Crippa’s team’s calculations, reported in Nature Food in March 2021, split food system emissions into four broad categories: land (including both agriculture and related land use changes), energy (used for producing, processing, packaging and transporting goods), industry (including the production of chemicals used in farming and materials used to package food) and waste (from unused food).
According to Crippa, the land sector is the most responsible for food system emissions, accounting for roughly 70% of the global total. However, the picture differs depending on the country. Because the United States and other developed countries rely on highly centralized megafarms for a large portion of their food production, the categories of energy, industry, and waste account for more than half of these countries’ food system emissions.
Agriculture and changing land use are far greater contributors in developing countries. Emissions in historically less developed countries have also been rising in the last 30 years, as these countries have cut down wild areas to make way for industrial farming and begun eating more meat, which is another major contributor to emissions that has an impact on all four categories.
As a result, agriculture and related landscape shifts have driven major increases in food system emissions among developing countries in recent decades, while emissions in developed countries have not grown.
For instance, China’s food emissions shot up by almost 50 percent from 1990 to 2018, largely due to a rise in meat-eating, according to the EDGAR-FOOD database. In 1980, the average Chinese person ate about 30 grams of meat a day, Tai says. In 2010, the average person in China ate almost five times as much, or just under 150 grams of meat a day.
In recent years, Crippa says, six economies, the top emitters, have been responsible for more than half of total global food emissions. These economies, in order, are China, Brazil, the United States, India, Indonesia and the European Union. The immense populations of China and India help drive their high numbers. Brazil and Indonesia make the list because large swaths of their rainforests have been cut down to make room for farming.
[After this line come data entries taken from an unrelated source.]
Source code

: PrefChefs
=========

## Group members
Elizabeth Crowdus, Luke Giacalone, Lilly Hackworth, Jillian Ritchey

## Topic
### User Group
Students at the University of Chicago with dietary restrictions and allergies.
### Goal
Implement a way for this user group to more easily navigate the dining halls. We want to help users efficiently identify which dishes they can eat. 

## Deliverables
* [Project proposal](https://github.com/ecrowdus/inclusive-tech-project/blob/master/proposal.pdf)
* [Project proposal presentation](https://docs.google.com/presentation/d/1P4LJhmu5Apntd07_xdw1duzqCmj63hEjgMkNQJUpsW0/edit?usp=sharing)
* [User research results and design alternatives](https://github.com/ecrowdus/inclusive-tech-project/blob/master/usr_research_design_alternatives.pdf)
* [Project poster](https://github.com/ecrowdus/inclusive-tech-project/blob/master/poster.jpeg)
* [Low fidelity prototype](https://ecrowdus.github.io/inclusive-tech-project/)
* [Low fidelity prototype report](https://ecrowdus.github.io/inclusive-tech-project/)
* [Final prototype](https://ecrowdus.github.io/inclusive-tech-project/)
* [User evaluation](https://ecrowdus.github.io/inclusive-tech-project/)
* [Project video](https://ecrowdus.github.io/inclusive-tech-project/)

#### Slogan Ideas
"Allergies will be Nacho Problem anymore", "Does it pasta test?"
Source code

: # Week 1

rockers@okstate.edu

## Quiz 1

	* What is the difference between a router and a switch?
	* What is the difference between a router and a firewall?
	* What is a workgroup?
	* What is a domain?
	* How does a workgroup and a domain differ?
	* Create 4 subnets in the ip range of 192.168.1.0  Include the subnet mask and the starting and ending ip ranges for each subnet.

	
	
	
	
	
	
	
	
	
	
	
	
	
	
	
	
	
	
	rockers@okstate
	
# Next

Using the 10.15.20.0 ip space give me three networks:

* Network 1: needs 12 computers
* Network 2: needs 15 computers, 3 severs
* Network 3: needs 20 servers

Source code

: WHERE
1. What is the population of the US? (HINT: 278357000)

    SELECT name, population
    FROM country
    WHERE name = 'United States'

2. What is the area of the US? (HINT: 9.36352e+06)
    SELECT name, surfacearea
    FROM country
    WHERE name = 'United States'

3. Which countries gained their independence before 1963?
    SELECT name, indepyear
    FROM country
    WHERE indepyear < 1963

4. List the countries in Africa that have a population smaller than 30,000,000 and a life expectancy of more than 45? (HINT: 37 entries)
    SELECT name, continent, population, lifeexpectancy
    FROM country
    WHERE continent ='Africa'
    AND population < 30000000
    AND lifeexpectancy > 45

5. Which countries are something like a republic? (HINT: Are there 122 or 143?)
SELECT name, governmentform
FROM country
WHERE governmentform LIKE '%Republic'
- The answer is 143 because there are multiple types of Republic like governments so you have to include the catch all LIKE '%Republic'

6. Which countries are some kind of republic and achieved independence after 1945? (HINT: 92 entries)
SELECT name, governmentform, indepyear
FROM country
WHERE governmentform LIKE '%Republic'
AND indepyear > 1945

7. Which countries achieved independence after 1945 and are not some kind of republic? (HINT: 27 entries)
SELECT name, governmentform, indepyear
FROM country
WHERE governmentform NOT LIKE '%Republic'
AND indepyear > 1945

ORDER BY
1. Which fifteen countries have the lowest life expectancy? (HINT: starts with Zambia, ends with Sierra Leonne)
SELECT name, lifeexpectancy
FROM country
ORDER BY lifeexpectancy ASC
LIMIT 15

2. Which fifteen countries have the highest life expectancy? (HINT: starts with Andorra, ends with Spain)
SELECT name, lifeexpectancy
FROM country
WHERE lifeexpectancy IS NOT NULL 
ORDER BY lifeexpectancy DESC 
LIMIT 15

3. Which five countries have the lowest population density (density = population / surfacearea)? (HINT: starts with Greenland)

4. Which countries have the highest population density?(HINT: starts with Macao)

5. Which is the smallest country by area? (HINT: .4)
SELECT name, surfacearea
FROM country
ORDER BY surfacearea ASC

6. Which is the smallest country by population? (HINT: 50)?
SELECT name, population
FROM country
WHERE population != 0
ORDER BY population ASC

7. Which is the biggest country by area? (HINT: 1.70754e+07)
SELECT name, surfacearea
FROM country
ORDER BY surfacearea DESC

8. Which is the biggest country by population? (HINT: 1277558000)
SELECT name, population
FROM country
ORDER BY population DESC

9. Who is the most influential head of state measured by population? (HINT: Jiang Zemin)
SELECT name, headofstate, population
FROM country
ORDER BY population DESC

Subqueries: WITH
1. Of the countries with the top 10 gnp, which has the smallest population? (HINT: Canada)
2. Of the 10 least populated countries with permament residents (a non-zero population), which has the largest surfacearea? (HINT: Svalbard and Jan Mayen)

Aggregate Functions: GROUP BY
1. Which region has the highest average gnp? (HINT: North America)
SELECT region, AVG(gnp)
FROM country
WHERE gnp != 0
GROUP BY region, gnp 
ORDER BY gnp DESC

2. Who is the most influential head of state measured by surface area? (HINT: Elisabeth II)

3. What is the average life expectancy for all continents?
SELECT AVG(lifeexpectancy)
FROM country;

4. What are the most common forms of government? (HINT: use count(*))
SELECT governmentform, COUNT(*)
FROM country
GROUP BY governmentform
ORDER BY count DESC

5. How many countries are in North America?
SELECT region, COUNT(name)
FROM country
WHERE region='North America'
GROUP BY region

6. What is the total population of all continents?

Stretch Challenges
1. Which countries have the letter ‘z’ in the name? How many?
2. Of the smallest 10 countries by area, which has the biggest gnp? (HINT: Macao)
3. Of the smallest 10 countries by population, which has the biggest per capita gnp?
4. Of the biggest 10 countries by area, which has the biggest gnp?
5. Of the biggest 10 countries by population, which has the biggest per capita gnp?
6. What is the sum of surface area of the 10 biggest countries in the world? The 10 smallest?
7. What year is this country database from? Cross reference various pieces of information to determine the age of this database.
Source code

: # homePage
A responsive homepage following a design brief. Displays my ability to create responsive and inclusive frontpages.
When those trees come down, vast amounts of carbon flow into the atmosphere.
Because of their high meat consumption, the United States and the European Union are on the list. Meat and other animal products account for the vast majority of food-related emissions in the United States, according to Richard Waite, a researcher at the World Resources Institute’s food program in Washington, D.C.
In the United States, waste is also a major issue: According to a 2021 report from the United States Environmental Protection Agency, more than one-third of food produced is never consumed. Food that goes uneaten wastes the resources used to produce, transport, and package it. Furthermore, uneaten food ends up in landfills, where it decomposes and emits methane, carbon dioxide, and other gases.